10月22日に発売となったWindows 7は、パッケージ版の販売本数は発売当日だけで、Windows Vistaの3倍、最初の土日を含む発売4日目でWindows Vistaの1年分に匹敵する本数を販売。発売後10日間の出荷実績は、Windows XP、Windows Vistaをはるかに上回ったという。
PC本体の売れ行きにも好影響を及ぼし、社団法人電子情報技術産業協会の調べによると、10月の国内PC出荷台数は前年同期比21.5%増、11月も4.8%増となった。
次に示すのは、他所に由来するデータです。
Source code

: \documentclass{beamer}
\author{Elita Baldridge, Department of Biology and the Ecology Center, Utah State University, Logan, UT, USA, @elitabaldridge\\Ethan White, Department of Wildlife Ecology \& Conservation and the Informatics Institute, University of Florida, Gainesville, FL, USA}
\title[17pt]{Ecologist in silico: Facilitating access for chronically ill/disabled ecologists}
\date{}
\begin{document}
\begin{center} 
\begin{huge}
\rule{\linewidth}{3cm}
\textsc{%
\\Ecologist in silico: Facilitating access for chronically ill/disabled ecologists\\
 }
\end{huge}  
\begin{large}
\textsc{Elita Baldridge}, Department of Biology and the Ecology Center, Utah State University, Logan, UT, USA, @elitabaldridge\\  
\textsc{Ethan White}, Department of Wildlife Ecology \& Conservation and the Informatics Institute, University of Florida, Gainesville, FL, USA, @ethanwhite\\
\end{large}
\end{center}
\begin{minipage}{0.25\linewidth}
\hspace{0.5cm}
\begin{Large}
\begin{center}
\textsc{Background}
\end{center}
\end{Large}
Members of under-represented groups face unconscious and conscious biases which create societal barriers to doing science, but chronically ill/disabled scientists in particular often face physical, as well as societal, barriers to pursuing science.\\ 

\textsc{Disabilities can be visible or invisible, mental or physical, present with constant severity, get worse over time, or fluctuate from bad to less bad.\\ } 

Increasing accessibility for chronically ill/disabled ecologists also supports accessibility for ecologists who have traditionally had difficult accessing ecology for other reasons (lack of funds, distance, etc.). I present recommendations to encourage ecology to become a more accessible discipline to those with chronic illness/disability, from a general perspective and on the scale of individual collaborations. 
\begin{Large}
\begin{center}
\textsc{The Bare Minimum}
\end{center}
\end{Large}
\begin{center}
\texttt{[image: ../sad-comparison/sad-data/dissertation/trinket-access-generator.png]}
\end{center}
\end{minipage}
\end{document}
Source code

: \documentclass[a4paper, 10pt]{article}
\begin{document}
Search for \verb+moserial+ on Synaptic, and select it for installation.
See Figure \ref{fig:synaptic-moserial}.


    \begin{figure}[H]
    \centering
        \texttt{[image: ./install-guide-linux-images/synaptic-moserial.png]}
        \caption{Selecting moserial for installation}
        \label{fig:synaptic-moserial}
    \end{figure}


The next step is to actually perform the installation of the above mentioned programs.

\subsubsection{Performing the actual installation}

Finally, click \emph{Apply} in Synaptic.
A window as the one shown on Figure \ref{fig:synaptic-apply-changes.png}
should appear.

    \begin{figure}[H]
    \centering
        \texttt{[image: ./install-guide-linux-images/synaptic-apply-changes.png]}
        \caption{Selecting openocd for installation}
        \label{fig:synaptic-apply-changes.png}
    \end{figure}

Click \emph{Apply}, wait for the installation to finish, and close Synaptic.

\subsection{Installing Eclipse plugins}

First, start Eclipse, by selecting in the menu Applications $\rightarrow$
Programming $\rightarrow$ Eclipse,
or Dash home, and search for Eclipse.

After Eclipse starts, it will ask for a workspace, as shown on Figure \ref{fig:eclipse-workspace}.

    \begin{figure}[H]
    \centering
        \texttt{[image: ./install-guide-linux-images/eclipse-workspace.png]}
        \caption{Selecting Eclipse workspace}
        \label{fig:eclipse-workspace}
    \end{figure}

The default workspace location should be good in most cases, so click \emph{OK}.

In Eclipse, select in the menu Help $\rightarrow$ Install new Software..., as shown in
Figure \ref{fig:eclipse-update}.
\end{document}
PC市場の回復に大きな影響を与えたといえよう。
マイクロソフトでは、2009年中にWindows Server 2008 R2やWindows Mobile 6.5といった大型製品も投入しており、さらに2010年にもOffice 2010やSQL Server 2008 R2のほか、クラウド時代に向けたWindows Azureといった大型プロダクトを控えており、その点でも「未来の新」につながるプロダクトが引き続き投入されることになる。
一方、オラクルの「Oracle Database 11g Release 2」「Exadata Version 2」の発売、インテルの「Xeon 5500番台」や「Core i5」「ノートPC向けCore i7」といった新プロセッサの投入、WiMAXの商用サービス開始などのほか、VMwareやHyper-Vといった仮想化技術が広がりをみせたという点でも、注目される新製品および新サービスが相次いだ。
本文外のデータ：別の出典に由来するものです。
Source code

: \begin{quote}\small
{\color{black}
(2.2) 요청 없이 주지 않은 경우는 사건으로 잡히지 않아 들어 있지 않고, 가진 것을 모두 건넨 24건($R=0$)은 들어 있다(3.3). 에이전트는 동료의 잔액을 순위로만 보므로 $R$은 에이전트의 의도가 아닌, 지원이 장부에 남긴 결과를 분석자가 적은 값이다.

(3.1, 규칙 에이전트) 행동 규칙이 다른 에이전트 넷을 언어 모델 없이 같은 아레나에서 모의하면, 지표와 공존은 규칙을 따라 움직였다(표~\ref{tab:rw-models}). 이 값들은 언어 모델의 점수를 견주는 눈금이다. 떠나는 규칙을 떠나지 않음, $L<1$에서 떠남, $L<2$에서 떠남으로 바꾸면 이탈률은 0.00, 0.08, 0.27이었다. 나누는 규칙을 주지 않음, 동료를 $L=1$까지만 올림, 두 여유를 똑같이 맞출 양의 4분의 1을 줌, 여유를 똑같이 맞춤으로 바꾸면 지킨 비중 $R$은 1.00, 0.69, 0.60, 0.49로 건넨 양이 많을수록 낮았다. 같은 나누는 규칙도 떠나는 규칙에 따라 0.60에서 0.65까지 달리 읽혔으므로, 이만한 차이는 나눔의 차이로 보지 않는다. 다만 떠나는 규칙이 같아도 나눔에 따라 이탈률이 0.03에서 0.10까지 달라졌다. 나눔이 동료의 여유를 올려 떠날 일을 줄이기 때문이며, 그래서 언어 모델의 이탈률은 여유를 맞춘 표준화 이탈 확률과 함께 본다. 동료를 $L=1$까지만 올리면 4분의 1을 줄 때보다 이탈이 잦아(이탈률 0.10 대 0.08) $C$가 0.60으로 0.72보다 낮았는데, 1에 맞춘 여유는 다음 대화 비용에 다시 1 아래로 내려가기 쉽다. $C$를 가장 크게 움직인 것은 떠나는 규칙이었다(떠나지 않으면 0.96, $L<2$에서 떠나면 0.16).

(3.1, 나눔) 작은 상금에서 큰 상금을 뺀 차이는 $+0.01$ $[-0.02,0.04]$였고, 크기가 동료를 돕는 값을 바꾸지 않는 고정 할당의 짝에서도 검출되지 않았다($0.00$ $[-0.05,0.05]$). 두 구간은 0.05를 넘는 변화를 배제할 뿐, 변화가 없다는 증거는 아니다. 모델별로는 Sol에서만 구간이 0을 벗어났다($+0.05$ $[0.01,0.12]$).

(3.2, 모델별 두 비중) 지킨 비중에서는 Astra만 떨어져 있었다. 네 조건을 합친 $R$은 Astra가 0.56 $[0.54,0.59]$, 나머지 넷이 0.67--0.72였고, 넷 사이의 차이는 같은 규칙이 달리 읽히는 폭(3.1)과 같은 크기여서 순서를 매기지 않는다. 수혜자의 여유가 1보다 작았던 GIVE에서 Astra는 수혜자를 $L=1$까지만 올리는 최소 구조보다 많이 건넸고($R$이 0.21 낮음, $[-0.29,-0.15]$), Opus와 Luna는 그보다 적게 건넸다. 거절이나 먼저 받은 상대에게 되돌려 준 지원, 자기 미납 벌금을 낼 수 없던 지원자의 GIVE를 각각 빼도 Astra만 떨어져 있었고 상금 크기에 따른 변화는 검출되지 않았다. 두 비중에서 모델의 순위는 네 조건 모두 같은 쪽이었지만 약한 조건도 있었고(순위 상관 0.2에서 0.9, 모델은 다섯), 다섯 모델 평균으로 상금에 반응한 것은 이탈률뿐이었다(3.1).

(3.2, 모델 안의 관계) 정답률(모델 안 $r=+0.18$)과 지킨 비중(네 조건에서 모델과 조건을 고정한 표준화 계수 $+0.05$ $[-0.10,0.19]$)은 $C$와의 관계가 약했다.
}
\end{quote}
そのほか、グーグルから「Chrome OS」が発表されたこと、第3世代となる「iPhone 3GS」や「Androidケータイ」の発売、コンシューマー領域では、Twitterが爆発的な広がりを見せたことなども注目される出来事だ。
2009年後半には、Google日本語入力ベータ版のリリース、Baidu Typeの公開によって、日本語入力に新たな一石が投じられた点も見逃せない。2010年にはジャストシステムの「ATOK 2010」、マイクロソフトの新世代MS-IMEが投入されるだけに、来年以降の動向が注目される。
一方、経営関連では、OracleによるSun Microsystemsの買収がここ数年のM&Aの中でも特に大きなエポックとなった。また、日本IBMの橋本孝之新社長による体制は1月1日にスタートしたものだった。新体制への移行という点では、9月に突然起こった富士通の社長交代劇も特筆されよう。
こうしてみると、IT産業の2009年にも「新」という漢字は、そのまま当てはまりそうだ。もっとも本来、IT産業は進化のスピードが速い業界とされてきた。日本漢字能力検定協会が今年の漢字を選んだ経緯にはIT産業発の「新」は含まれていなかったようだが、来年はぜひ、業界内にとどまらず、世界のあり方まで大きく変えるような「新」を、IT産業から創出していってほしいものだ。